Acute Renal Infarction Heralds New-Onset Paroxysmal Atrial Fibrillation.

作者信息

Kolachana Sindhura M, Janvier Adrien

机构信息

Medicine, Georgetown University School of Medicine, Washington, DC, USA.

Medicine, MedStar Franklin Square Medical Center, Baltimore, USA.

出版信息

Cureus. 2022 Jan 24;14(1):e21554. doi: 10.7759/cureus.21554. eCollection 2022 Jan.

Abstract

Acute renal infarcts may be asymptomatic or occur with flank pain, nausea, vomiting, or hematuria.

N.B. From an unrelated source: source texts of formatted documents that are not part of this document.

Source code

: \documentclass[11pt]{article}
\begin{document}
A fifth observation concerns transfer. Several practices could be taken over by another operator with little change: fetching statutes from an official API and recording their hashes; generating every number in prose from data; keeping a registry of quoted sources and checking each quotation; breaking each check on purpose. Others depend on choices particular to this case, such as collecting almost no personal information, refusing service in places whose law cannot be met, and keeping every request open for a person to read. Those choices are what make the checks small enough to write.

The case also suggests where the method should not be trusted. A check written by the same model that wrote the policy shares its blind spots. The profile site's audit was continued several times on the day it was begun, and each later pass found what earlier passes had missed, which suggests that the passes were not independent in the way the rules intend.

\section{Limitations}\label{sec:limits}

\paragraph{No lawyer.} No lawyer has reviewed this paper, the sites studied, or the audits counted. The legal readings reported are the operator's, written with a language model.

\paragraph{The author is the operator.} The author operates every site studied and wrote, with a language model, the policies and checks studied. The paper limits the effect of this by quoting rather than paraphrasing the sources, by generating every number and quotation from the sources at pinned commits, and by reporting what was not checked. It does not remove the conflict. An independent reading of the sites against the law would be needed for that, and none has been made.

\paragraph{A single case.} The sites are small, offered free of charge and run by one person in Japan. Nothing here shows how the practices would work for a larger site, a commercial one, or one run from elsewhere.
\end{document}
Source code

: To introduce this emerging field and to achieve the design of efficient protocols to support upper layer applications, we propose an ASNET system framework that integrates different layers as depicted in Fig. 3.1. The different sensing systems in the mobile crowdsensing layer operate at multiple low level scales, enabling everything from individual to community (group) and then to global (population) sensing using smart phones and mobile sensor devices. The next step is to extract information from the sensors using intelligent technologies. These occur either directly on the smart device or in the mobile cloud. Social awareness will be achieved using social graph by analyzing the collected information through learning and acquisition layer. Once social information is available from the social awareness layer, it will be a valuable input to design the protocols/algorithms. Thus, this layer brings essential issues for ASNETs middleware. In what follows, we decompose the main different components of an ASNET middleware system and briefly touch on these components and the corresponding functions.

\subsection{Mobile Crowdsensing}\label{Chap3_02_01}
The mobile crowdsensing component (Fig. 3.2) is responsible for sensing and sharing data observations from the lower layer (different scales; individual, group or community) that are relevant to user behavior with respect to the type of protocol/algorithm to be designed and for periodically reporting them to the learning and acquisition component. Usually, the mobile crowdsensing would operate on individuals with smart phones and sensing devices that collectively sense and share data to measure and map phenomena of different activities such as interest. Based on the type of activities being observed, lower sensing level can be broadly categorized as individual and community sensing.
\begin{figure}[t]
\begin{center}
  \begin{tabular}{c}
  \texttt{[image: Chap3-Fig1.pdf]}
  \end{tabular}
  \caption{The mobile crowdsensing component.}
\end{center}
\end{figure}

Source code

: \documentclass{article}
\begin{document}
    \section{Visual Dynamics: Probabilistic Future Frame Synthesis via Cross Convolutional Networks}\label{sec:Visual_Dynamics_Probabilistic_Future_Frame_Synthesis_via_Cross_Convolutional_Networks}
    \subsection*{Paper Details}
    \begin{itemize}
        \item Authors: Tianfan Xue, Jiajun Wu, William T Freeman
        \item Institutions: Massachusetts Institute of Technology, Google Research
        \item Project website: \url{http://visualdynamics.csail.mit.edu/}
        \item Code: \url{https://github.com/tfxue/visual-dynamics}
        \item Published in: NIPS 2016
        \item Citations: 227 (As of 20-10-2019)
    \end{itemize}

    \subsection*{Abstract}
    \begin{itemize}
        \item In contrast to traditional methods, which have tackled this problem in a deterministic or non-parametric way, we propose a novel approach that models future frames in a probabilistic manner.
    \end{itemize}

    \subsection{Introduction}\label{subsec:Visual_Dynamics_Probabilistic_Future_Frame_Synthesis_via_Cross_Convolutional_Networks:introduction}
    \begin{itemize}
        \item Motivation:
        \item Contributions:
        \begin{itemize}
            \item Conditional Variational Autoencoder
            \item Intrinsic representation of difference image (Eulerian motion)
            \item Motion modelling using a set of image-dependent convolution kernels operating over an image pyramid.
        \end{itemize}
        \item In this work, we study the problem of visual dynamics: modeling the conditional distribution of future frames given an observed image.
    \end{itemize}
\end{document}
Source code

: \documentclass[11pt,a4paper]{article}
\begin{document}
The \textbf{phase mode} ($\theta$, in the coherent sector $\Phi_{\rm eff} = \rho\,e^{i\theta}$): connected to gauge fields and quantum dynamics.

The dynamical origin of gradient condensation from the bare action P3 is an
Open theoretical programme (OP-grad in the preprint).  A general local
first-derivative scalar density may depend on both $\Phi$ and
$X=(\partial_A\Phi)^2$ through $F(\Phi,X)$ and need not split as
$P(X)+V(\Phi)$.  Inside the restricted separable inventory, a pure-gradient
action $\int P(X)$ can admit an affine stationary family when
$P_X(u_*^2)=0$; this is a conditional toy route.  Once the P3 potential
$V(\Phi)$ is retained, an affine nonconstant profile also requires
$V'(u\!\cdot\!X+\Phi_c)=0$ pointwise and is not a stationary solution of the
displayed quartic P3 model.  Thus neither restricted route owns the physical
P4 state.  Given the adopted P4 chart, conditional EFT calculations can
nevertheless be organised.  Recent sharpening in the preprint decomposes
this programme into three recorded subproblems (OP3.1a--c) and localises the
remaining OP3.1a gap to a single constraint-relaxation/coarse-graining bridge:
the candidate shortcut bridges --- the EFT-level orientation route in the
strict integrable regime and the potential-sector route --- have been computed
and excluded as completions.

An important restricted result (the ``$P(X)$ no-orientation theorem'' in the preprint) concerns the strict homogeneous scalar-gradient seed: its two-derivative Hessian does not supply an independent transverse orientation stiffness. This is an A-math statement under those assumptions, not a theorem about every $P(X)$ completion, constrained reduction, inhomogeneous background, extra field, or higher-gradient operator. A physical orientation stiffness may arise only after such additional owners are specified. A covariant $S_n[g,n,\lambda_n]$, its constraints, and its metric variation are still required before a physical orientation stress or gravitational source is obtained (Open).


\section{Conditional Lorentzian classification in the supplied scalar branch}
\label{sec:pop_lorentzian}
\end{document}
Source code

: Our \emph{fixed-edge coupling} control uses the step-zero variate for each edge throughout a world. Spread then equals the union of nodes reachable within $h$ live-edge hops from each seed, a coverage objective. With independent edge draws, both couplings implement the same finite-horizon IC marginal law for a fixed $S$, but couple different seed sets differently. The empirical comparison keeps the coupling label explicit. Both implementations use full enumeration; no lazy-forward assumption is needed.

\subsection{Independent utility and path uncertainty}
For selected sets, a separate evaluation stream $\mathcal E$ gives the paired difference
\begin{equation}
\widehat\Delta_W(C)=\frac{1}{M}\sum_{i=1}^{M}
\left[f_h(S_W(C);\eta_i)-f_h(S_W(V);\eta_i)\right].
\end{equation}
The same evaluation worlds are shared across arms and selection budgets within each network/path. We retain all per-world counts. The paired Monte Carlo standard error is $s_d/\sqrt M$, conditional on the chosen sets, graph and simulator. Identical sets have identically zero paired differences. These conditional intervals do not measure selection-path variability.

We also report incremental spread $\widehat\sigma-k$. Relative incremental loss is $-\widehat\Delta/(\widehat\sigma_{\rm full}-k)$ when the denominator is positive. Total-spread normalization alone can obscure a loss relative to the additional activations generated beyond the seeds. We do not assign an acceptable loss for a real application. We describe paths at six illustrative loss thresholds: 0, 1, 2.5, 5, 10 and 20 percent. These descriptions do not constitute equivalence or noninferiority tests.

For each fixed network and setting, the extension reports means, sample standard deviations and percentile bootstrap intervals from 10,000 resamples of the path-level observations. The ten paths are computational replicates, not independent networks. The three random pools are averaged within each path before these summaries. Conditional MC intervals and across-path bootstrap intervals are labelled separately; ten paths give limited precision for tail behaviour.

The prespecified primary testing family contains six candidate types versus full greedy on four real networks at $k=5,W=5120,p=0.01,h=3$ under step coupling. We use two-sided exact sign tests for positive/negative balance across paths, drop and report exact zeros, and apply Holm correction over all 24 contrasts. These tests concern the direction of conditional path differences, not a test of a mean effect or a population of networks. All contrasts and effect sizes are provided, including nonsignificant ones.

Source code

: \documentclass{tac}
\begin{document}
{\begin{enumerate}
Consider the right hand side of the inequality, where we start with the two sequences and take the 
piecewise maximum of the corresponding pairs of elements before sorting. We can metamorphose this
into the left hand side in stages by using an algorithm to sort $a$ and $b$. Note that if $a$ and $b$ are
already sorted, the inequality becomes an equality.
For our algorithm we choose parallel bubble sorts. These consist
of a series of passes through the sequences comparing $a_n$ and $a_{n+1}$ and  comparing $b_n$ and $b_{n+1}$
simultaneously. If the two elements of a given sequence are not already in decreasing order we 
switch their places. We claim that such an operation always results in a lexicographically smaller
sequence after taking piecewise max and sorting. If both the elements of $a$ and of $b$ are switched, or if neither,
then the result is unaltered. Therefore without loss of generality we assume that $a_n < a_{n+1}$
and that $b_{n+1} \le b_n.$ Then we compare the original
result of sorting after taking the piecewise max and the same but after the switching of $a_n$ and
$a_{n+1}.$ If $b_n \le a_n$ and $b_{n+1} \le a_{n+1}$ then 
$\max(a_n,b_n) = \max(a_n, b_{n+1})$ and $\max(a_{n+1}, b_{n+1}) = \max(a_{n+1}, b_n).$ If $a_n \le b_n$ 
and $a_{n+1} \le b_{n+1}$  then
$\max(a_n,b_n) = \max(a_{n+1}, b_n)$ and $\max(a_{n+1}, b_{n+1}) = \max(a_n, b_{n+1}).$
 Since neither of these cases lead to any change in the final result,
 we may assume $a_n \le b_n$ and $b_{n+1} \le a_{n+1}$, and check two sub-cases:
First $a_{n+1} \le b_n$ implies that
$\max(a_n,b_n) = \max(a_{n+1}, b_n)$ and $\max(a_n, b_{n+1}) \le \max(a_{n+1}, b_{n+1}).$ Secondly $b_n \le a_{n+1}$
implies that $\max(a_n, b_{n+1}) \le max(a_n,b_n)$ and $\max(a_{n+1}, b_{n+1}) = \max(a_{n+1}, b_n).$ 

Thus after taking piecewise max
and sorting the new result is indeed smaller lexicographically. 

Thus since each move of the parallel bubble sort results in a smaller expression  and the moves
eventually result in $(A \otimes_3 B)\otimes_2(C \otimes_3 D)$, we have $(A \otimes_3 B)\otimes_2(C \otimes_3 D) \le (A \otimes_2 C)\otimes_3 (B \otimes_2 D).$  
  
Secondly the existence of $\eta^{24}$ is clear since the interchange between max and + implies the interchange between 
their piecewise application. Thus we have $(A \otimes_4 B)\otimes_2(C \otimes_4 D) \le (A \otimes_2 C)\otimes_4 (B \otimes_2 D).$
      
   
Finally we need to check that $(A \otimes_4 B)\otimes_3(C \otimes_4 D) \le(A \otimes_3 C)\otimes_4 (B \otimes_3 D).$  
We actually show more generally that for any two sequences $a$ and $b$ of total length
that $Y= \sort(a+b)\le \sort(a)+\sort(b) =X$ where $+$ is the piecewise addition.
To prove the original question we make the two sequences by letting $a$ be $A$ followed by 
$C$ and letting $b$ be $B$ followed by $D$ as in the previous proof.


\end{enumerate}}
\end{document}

Given the non-specific symptomatology, many acute renal infarcts are misdiagnosed or not diagnosed at all. Most are diagnosed with contrast-enhanced computed tomography. A high index of suspicion should be maintained, especially for patients with cardiovascular risk factors. A negative workup for the etiology of a renal infarction should prompt cardiac monitoring for paroxysmal atrial fibrillation because this is the primary etiology in up to one-third of cases. Treatment of atrial fibrillation reduces the risk of recurrent renal infarction as well as stroke. Early diagnosis of acute renal infarction in a select group of patients may allow for endovascular intervention to re-establish vascular patency. Here, we review the case of a 43-year-old man with no significant medical history who presented with flank pain in the setting of an acute renal infarct.

摘要

急性肾梗死可能无症状,或伴有胁腹疼痛、恶心、呕吐或血尿。鉴于其症状不具特异性,许多急性肾梗死被误诊或根本未被诊断出来。大多数是通过增强计算机断层扫描诊断出来的。应保持高度怀疑,尤其是对有心血管危险因素的患者。对肾梗死病因的检查结果为阴性时,应促使对患者进行阵发性心房颤动的心脏监测,因为这是高达三分之一病例的主要病因。治疗心房颤动可降低复发性肾梗死以及中风的风险。在特定患者群体中早期诊断急性肾梗死,可能允许进行血管内介入以重建血管通畅。在此,我们回顾一例43岁男性的病例,该患者无重大病史,因急性肾梗死出现胁腹疼痛。